Your task: Below is a block of entries; repeat exactly the lines starting at the line that contains "(38) __Joint return__" and ending at the line that contains "(A) jurisdiction of courts, or", both included.

Input records:
--- START ---
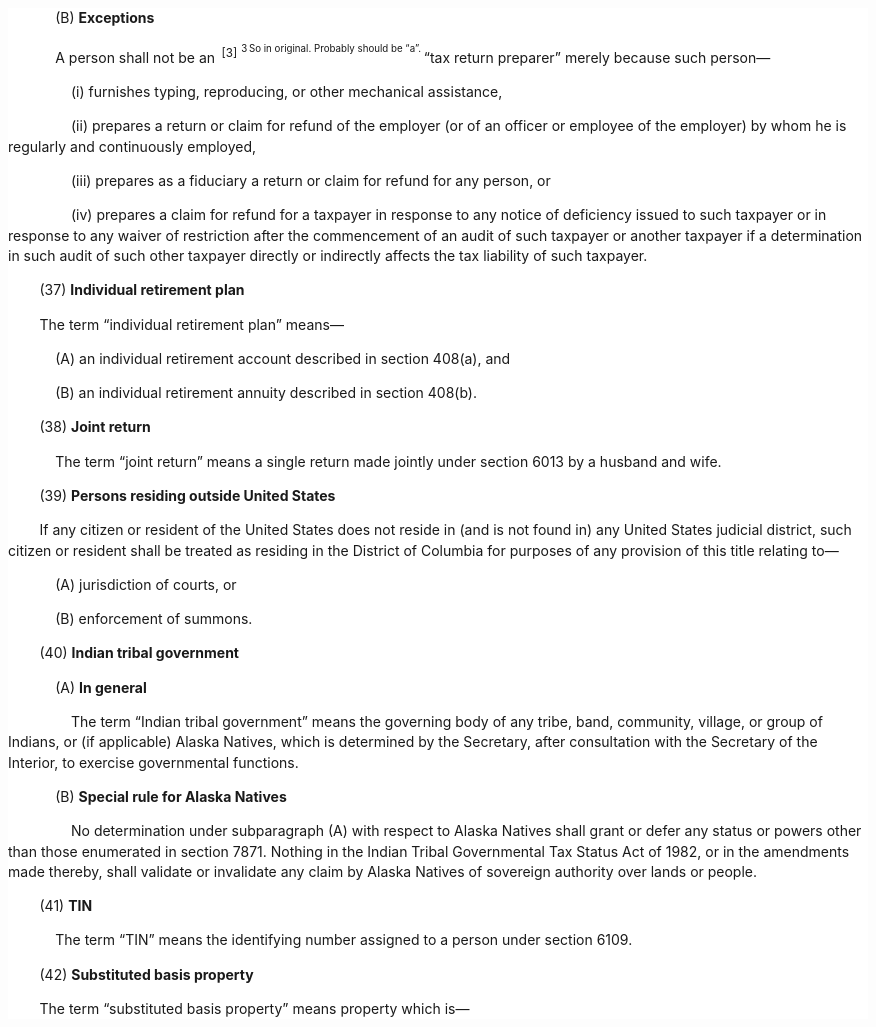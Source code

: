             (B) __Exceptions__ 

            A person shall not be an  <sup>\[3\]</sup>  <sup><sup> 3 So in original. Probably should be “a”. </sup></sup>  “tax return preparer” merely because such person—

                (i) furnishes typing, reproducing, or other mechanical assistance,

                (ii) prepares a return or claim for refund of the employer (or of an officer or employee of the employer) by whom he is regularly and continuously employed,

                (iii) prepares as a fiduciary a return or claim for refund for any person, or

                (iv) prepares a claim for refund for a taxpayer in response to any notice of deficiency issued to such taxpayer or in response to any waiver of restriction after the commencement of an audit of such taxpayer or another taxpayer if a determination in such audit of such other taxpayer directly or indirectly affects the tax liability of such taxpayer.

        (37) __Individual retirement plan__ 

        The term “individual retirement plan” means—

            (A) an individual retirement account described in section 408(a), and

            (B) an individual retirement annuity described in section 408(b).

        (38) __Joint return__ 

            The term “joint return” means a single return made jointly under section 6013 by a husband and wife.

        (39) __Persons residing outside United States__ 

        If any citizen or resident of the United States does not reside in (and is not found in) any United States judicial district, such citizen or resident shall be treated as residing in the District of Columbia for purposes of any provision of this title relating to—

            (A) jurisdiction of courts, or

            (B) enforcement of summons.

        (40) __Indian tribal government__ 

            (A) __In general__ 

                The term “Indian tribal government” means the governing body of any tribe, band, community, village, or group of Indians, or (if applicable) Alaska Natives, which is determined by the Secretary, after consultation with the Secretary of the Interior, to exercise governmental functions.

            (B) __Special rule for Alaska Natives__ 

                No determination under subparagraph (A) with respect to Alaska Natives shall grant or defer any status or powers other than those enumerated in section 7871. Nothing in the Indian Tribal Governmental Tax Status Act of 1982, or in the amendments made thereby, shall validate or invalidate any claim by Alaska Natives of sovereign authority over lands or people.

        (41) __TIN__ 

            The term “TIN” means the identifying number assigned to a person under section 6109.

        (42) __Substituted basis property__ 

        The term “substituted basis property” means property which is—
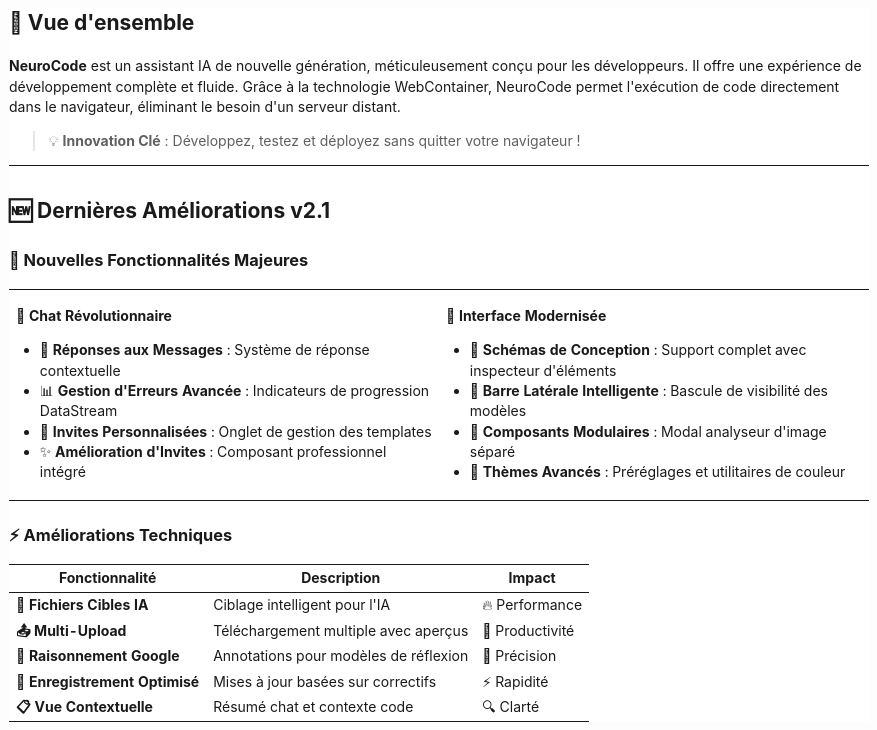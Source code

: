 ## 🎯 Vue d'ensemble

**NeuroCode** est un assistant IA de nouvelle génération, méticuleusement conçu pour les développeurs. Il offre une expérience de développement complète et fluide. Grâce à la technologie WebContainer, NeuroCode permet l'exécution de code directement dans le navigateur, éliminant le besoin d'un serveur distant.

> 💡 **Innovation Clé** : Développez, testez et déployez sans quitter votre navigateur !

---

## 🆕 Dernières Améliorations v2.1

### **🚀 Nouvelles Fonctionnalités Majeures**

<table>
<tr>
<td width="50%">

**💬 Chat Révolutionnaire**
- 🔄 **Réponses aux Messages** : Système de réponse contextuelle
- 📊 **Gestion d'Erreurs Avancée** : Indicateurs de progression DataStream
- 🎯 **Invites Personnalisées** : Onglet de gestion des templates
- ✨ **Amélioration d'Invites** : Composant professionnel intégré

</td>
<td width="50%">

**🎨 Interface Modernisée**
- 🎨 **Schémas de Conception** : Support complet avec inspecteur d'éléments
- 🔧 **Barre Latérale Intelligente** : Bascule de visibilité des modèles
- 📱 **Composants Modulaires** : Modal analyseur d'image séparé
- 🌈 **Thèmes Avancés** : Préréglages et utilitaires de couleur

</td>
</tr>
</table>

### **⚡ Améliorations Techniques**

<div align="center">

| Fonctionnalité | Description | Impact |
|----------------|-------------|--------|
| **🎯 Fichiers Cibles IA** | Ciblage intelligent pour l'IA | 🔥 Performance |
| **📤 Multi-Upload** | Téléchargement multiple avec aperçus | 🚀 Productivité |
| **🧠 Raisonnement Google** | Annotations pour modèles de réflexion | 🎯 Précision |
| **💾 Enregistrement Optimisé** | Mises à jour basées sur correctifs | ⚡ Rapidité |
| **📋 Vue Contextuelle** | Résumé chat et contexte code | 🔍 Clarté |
--- END ---
Result for this exercise:
        (38) __Joint return__ 

            The term “joint return” means a single return made jointly under section 6013 by a husband and wife.

        (39) __Persons residing outside United States__ 

        If any citizen or resident of the United States does not reside in (and is not found in) any United States judicial district, such citizen or resident shall be treated as residing in the District of Columbia for purposes of any provision of this title relating to—

            (A) jurisdiction of courts, or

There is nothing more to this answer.